§ PROBLEM DETAILS: When the line with "such a piece!" appears below, start repeating lines exactly, and keep going through the line with "We created 33 more features!"; add nothing outside that span.
• • •
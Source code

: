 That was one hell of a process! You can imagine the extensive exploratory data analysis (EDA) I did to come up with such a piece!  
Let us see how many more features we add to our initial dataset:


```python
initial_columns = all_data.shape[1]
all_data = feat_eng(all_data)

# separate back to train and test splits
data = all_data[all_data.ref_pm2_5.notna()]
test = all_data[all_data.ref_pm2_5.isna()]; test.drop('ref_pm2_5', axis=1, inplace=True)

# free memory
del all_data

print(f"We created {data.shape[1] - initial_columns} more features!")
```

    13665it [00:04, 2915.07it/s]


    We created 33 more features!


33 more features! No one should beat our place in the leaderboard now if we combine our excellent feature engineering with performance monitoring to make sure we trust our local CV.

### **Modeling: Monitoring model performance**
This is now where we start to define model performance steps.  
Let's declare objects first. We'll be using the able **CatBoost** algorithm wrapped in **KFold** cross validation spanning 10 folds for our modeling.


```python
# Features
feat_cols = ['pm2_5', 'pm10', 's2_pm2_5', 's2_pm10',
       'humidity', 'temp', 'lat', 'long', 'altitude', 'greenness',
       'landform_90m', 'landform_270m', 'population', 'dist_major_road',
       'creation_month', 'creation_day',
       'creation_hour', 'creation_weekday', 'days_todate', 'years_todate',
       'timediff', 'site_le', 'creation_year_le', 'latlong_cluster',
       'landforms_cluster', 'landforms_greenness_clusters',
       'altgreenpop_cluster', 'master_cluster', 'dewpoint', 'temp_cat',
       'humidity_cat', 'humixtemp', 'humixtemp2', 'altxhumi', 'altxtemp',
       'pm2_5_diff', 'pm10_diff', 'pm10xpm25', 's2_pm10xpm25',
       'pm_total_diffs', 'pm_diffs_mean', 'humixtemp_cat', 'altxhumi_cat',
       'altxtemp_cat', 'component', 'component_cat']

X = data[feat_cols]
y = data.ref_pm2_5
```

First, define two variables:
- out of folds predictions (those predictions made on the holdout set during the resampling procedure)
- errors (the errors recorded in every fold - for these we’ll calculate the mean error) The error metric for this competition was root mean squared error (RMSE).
• • •
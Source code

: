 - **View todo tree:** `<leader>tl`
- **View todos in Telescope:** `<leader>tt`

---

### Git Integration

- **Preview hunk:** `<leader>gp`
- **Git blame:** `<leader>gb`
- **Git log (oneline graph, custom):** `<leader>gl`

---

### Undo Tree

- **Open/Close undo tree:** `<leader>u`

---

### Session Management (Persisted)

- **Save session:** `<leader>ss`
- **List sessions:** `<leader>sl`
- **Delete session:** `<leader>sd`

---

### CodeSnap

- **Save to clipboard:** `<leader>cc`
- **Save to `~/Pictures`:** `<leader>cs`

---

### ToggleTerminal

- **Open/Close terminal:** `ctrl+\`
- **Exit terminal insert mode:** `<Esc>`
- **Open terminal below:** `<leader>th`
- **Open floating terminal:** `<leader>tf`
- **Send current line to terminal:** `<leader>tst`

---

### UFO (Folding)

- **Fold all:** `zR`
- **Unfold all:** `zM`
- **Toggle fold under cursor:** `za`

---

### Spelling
• • •
§ RESPONSE BELOW:
: That was one hell of a process! You can imagine the extensive exploratory data analysis (EDA) I did to come up with such a piece!  
Let us see how many more features we add to our initial dataset:


```python
initial_columns = all_data.shape[1]
all_data = feat_eng(all_data)

# separate back to train and test splits
data = all_data[all_data.ref_pm2_5.notna()]
test = all_data[all_data.ref_pm2_5.isna()]; test.drop('ref_pm2_5', axis=1, inplace=True)

# free memory
del all_data

print(f"We created {data.shape[1] - initial_columns} more features!")
```

    13665it [00:04, 2915.07it/s]


    We created 33 more features!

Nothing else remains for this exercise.